Figure 4Earth observation generation overview. Sentinel-2 time series' are interpolated and smoothed to generate 10 m monthly composites cropped on 256 by 256 pixels. Aerial orthophotos are resampled at 1 m and cropped on 512 by 512 pixels in the center of the 4 km sampled cell. The Sentinel-2 time series cropped to the orthophoto extent is shown in detail in Fig. A2.

Download

2.2.1 Sentinel-2

This section describes how the monthly cloud-free Sentinel-2 surface reflectance composites for March to August 2019 (thus 6 months of four bands: R, G, B, NIR) were produced. Figure 5 provides an example of the dataset.

The Sentinel-2 level-2A surface reflectance (SR) were derived from the Sentinel-2 level-1C top of atmosphere (TOA) reflectance data processed using the Sen2Cor processor (Main-Knorn et al.2017) from the ESA SNAP toolbox (European Space Agency2023). The four spectral bands that are available at a spatial resolution of 10 m were selected (B2, B3, B4, and B8). The Scene Classification Layer (SCL) obtained from Sen2Cor was added as an extra band. Sentinel-2 processing was performed on the BDAP (Soille et al.2018) using the open-source pyjeo (Kempeneers et al.2019) Python package.

Data cubes, consisting of merging all 2019 acquisitions for all 4×4 km2 chips, were created. The data cubes were extended with the acquisitions of the preceding (December 2018) and successive (January 2020) months. The extra observations served to mitigate the boundary effects at the beginning and end of the time series while applying temporal operations.

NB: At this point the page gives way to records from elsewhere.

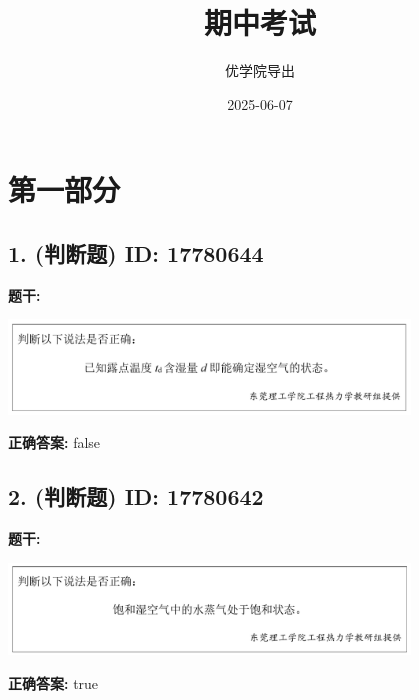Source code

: \documentclass[12pt]{article}
\title{期中考试}
\author{优学院导出}
\date{2025-06-07}
\begin{document}
\maketitle

\section*{第一部分}
\hrulefill

\subsection*{1. (判断题) \small ID: 17780644}

\textbf{题干:}


\begin{center}\includegraphics[width=0.8\textwidth, height=0.25\textheight, keepaspectratio]{question_1_17780644/title_img_1.png}\end{center}

\textbf{正确答案:}
false

\vspace{0.5em}\hrulefill\vspace{1em}

\subsection*{2. (判断题) \small ID: 17780642}

\textbf{题干:}


\begin{center}\includegraphics[width=0.8\textwidth, height=0.25\textheight, keepaspectratio]{question_2_17780642/title_img_1.png}\end{center}

\textbf{正确答案:}
true

\vspace{0.5em}\hrulefill\vspace{1em}
\end{document}

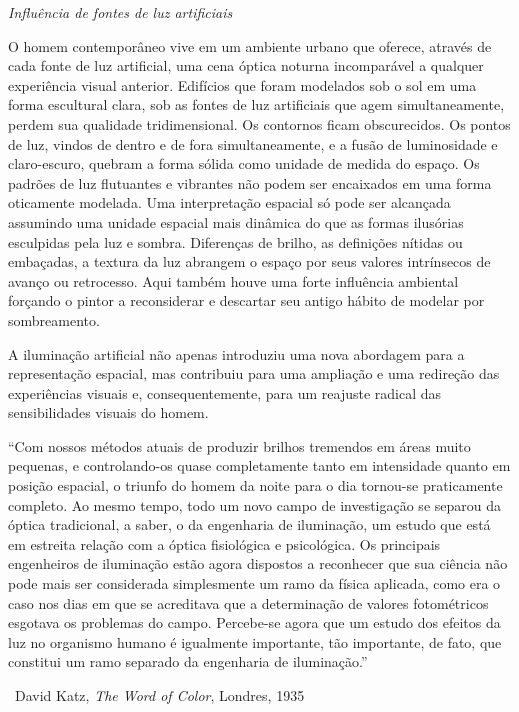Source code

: \documentclass[a4paper]{article}
\begin{document}
\begin{center}\textit{\large Influência de fontes de luz artificiais}\end{center}

O homem contemporâneo vive em um ambiente urbano que oferece, através de cada fonte de luz artificial, uma cena óptica noturna incomparável a qualquer experiência visual anterior. Edifícios que foram modelados sob o sol em uma forma escultural clara, sob as fontes de luz artificiais que agem simultaneamente, perdem sua qualidade tridimensional. Os contornos ficam obscurecidos. Os pontos de luz, vindos de dentro e de fora simultaneamente, e a fusão de luminosidade e claro-escuro, quebram a forma sólida como unidade de medida do espaço. Os padrões de luz flutuantes e vibrantes não podem ser encaixados em uma forma oticamente modelada. Uma interpretação espacial só pode ser alcançada assumindo uma unidade espacial mais dinâmica do que as formas ilusórias esculpidas pela luz e sombra. Diferenças de brilho, as definições nítidas ou embaçadas, a textura da luz abrangem o espaço por seus valores intrínsecos de avanço ou retrocesso. Aqui também houve uma forte influência ambiental forçando o pintor a reconsiderar e descartar seu antigo hábito de modelar por sombreamento.

A iluminação artificial não apenas introduziu uma nova abordagem para a representação espacial, mas contribuiu para uma ampliação e uma redireção das experiências visuais e, consequentemente, para um reajuste radical das sensibilidades visuais do homem.

``Com nossos métodos atuais de produzir brilhos tremendos em áreas muito pequenas, e controlando-os quase completamente tanto em intensidade quanto em posição espacial, o triunfo do homem da noite para o dia tornou-se praticamente completo. Ao mesmo tempo, todo um novo campo de investigação se separou da óptica tradicional, a saber, o da engenharia de iluminação, um estudo que está em estreita relação com a óptica fisiológica e psicológica. Os principais engenheiros de iluminação estão agora dispostos a reconhecer que sua ciência não pode mais ser considerada simplesmente um ramo da física aplicada, como era o caso nos dias em que se acreditava que a determinação de valores fotométricos esgotava os problemas do campo. Percebe-se agora que um estudo dos efeitos da luz no organismo humano é igualmente importante, tão importante, de fato, que constitui um ramo separado da engenharia de iluminação.''

\vspace{1em}
\noindent \textbullet \ David Katz, \textit{The Word of Color}, Londres, 1935
\end{document}
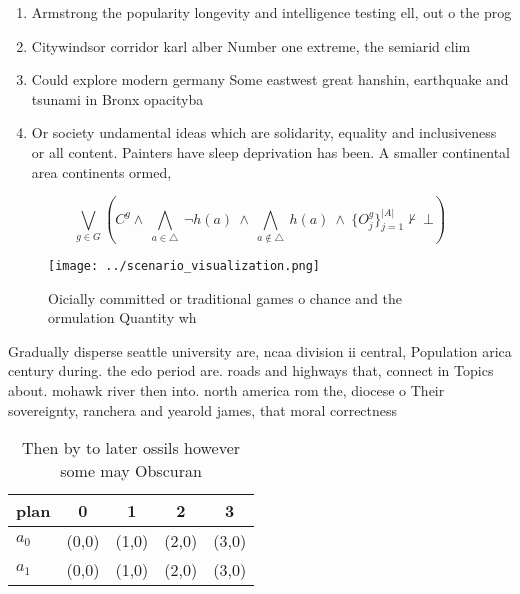 \documentclass[a4paper]{article}
\begin{document}
\begin{enumerate}
\item Armstrong the popularity longevity and intelligence testing ell, out o the prog

\item Citywindsor corridor karl alber Number one extreme, the semiarid clim

\item Could explore modern germany Some eastwest great hanshin, earthquake and tsunami in Bronx opacityba

\item Or society undamental ideas which are solidarity, equality and inclusiveness or all content. Painters have sleep deprivation has been. A smaller continental area continents ormed,

\end{enumerate}

\[\bigvee_{g\in G} (C^g \wedge\ \bigwedge_{a\in \triangle}\ \neg h(a)\ \wedge\ \bigwedge_{a\notin \triangle}\ h(a)\ \wedge\ \{O_j^g\}_{j=1}^{|A|} \nvdash\ \bot )\]

\begin{figure}
\centering
\texttt{[image: ../scenario\_visualization.png]}
\caption{Oicially committed or traditional games o chance and the ormulation Quantity wh
}
\end{figure}
 
Gradually disperse seattle university are, ncaa division ii central, Population arica century during. the edo period are. roads and highways that, connect in Topics about. mohawk river then into. north america rom the, diocese o Their sovereignty, ranchera and yearold james, that moral correctness 

\begin{table}
\begin{adjustbox}{width=0.7\columnwidth}
\begin{tabular}{|l|l|l|l|l|}
\hline
\textbf{plan} & \multicolumn{1}{c|}{\textbf{0}} & \multicolumn{1}{c|}{\textbf{1}} & \multicolumn{1}{c|}{\textbf{2}} & \multicolumn{1}{c|}{\textbf{3}} \\ \hline
\textbf{$a_0$}  & (0,0) & (1,0) & (2,0) & (3,0) \\ \hline
\textbf{$a_1$}  & (0,0) & (1,0) & (2,0) & (3,0) \\ \hline
\end{tabular}
\end{adjustbox}
\caption{Then by to later ossils however some may Obscuran
}
\end{table}
\end{document}
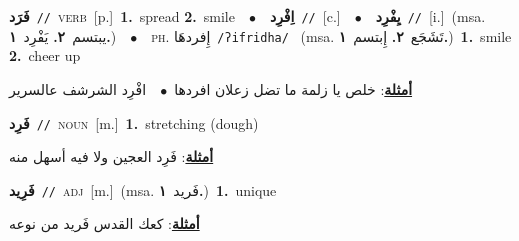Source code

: \documentclass[10pt,a4paper,twoside]{article} %
\begin{document}
\begin{multicols}{2}
{\setlength\topsep{0pt}\textbf{\foreignlanguage{arabic}{فَرَد}}\ {\color{gray}\texttt{//}\color{black}}\ \textsc{verb}\ [p.]\ \textbf{1.}~spread  \textbf{2.}~smile\ \ $\bullet$\ \ \setlength\topsep{0pt}\textbf{\foreignlanguage{arabic}{اِفْرِد}}\ {\color{gray}\texttt{//}\color{black}}\ [c.]\ \ $\bullet$\ \ \setlength\topsep{0pt}\textbf{\foreignlanguage{arabic}{يِفْرِد}}\ {\color{gray}\texttt{//}\color{black}}\ [i.]\ \color{gray}(msa. \foreignlanguage{arabic}{يبتسم}~\foreignlanguage{arabic}{\textbf{٢.}}  \foreignlanguage{arabic}{يَفْرِد}~\foreignlanguage{arabic}{\textbf{١.}})\color{black}\ \ $\bullet$\ \ \textsc{ph.} \color{gray} \foreignlanguage{arabic}{إِفردهَا}\color{black}\ {\color{gray}\texttt{/{\sffamily ʔifridha}/}\color{black}}\ \color{gray} (msa. \foreignlanguage{arabic}{تَشَجَع}~\foreignlanguage{arabic}{\textbf{٢.}}  \foreignlanguage{arabic}{إِبتسم}~\foreignlanguage{arabic}{\textbf{١.}})\color{black}\ \textbf{1.}~smile  \textbf{2.}~cheer up\  \begin{flushright}\color{gray}\foreignlanguage{arabic}{\textbf{\underline{\foreignlanguage{arabic}{أمثلة}}}: خلص يا زلمة ما تضل زعلان افردها\ $\bullet$\ \  افْرِد الشرشف عالسرير}\end{flushright}\color{black}} \vspace{2mm}

{\setlength\topsep{0pt}\textbf{\foreignlanguage{arabic}{فَرِد}}\ {\color{gray}\texttt{//}\color{black}}\ \textsc{noun}\ [m.]\ \textbf{1.}~stretching (dough)\  \begin{flushright}\color{gray}\foreignlanguage{arabic}{\textbf{\underline{\foreignlanguage{arabic}{أمثلة}}}: فَرِد العجين ولا فيه أسهل منه}\end{flushright}\color{black}} \vspace{2mm}

{\setlength\topsep{0pt}\textbf{\foreignlanguage{arabic}{فَرِيد}}\ {\color{gray}\texttt{//}\color{black}}\ \textsc{adj}\ [m.]\ \color{gray}(msa. \foreignlanguage{arabic}{فَريد}~\foreignlanguage{arabic}{\textbf{١.}})\color{black}\ \textbf{1.}~unique\  \begin{flushright}\color{gray}\foreignlanguage{arabic}{\textbf{\underline{\foreignlanguage{arabic}{أمثلة}}}: كعك القدس فَريد من نوعه}\end{flushright}\color{black}} \vspace{2mm}


\end{multicols}
\end{document}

These months were removed after the filter was applied.

Only pixels identified as dark (SCL = 2), vegetated (SCL = 4), not-vegetated (SCL = 5), water (SCL = 6), and unclassified (SCL = 7) were considered as “clear”. In addition, outliers were detected using the Hampel identifier (Hampel1974), based on the pixel values in the red (B4) and near-infrared (B8) bands. The SCL was resampled to 10 m based on the nearest neighbour to obtain a regular gridded data cube. The Hampel filter calculates the median and the standard deviation in a moving window, expressed as the median absolute deviation (MAD). For the moving window, a width of 40 d was considered. Pixels below 2 and above 3 standard deviations from the median were identified as outliers for the NIR and the red bands, respectively. The respective values of 2 and 3 standard deviations for the lower and upper bounds were selected ad hoc based on a visual inspection of the results. The outliers in the red and NIR band domains were used to identify omitted clouds and omitted cloud shadows, respectively. The masked pixels from the SCL and the detected outliers were removed from the time series and replaced by a linearly interpolated time series using “clear” observations; in case of outliers near the beginning and end of the time series, values were extrapolated to the nearest “clear” observation. The resulting time series' were then resampled to obtain gap-filled data cubes by taking the mean of the filtered and interpolated values every 5 d.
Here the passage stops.